• _DATA FOR THIS TASK_
BEGIN

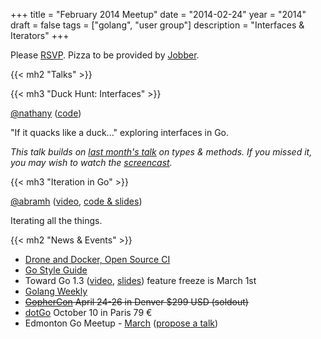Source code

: +++
title = "February 2014 Meetup"
date = "2014-02-24"
year = "2014"
draft = false
tags = ["golang", "user group"]
description = "Interfaces & Iterators"
+++

Please [RSVP](https://www.meetup.com/startupedmonton/events/162989622/). Pizza to be provided by [Jobber](https://getjobber.com/).

{{< mh2 "Talks" >}}

{{< mh3 "Duck Hunt: Interfaces" >}}

[@nathany](https://twitter.com/nathany) ([code](https://github.com/edmontongo/presentations/tree/master/2014-02/duck))

"If it quacks like a duck..." exploring interfaces in Go.

_This talk builds on [last month's talk](/2014-01/) on types & methods. If you missed it, you may wish to watch the [screencast](https://www.youtube.com/watch?v=WlT4eefMioE)._

{{< mh3 "Iteration in Go" >}}

[@abramh](https://twitter.com/abramh) ([video](https://www.youtube.com/watch?v=DHDr6V-9ns8), [code & slides](https://github.com/edmontongo/presentations/tree/master/2014-02/iteration))

Iterating all the things.

{{< mh2 "News & Events" >}}

- [Drone and Docker, Open Source CI](http://blog.drone.io/2014/2/5/open-source-ci-docker.html)
- [Go Style Guide](https://code.google.com/p/go-wiki/wiki/Style)
- Toward Go 1.3 ([video](https://www.youtube.com/watch?v=mQ4hwLgSvUs&list=PLtLJO5JKE5YDKG4WcaNts3IVZqhDmmuBH&index=6), [slides](https://talks.golang.org/2014/go1.3.slide#1)) feature freeze is March 1st
- [Golang Weekly](https://golangweekly.com/)
- ~~[GopherCon](https://www.gophercon.com/) April 24-26 in Denver $299 USD (soldout)~~
- [dotGo](https://www.dotgo.eu/) October 10 in Paris 79 &euro;
- Edmonton Go Meetup - [March](/meetup/2014-03/) ([propose a talk](https://github.com/edmontongo/presentations/issues/4))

END

• _WHAT TO PRODUCE_
An exact copy is needed of the closing lines of the entries above, counting from the one that contains "Iterating all the things." and including it and the last.

• _EXERCISE SOLUTION_
Iterating all the things.

{{< mh2 "News & Events" >}}

- [Drone and Docker, Open Source CI](http://blog.drone.io/2014/2/5/open-source-ci-docker.html)
- [Go Style Guide](https://code.google.com/p/go-wiki/wiki/Style)
- Toward Go 1.3 ([video](https://www.youtube.com/watch?v=mQ4hwLgSvUs&list=PLtLJO5JKE5YDKG4WcaNts3IVZqhDmmuBH&index=6), [slides](https://talks.golang.org/2014/go1.3.slide#1)) feature freeze is March 1st
- [Golang Weekly](https://golangweekly.com/)
- ~~[GopherCon](https://www.gophercon.com/) April 24-26 in Denver $299 USD (soldout)~~
- [dotGo](https://www.dotgo.eu/) October 10 in Paris 79 &euro;
- Edmonton Go Meetup - [March](/meetup/2014-03/) ([propose a talk](https://github.com/edmontongo/presentations/issues/4))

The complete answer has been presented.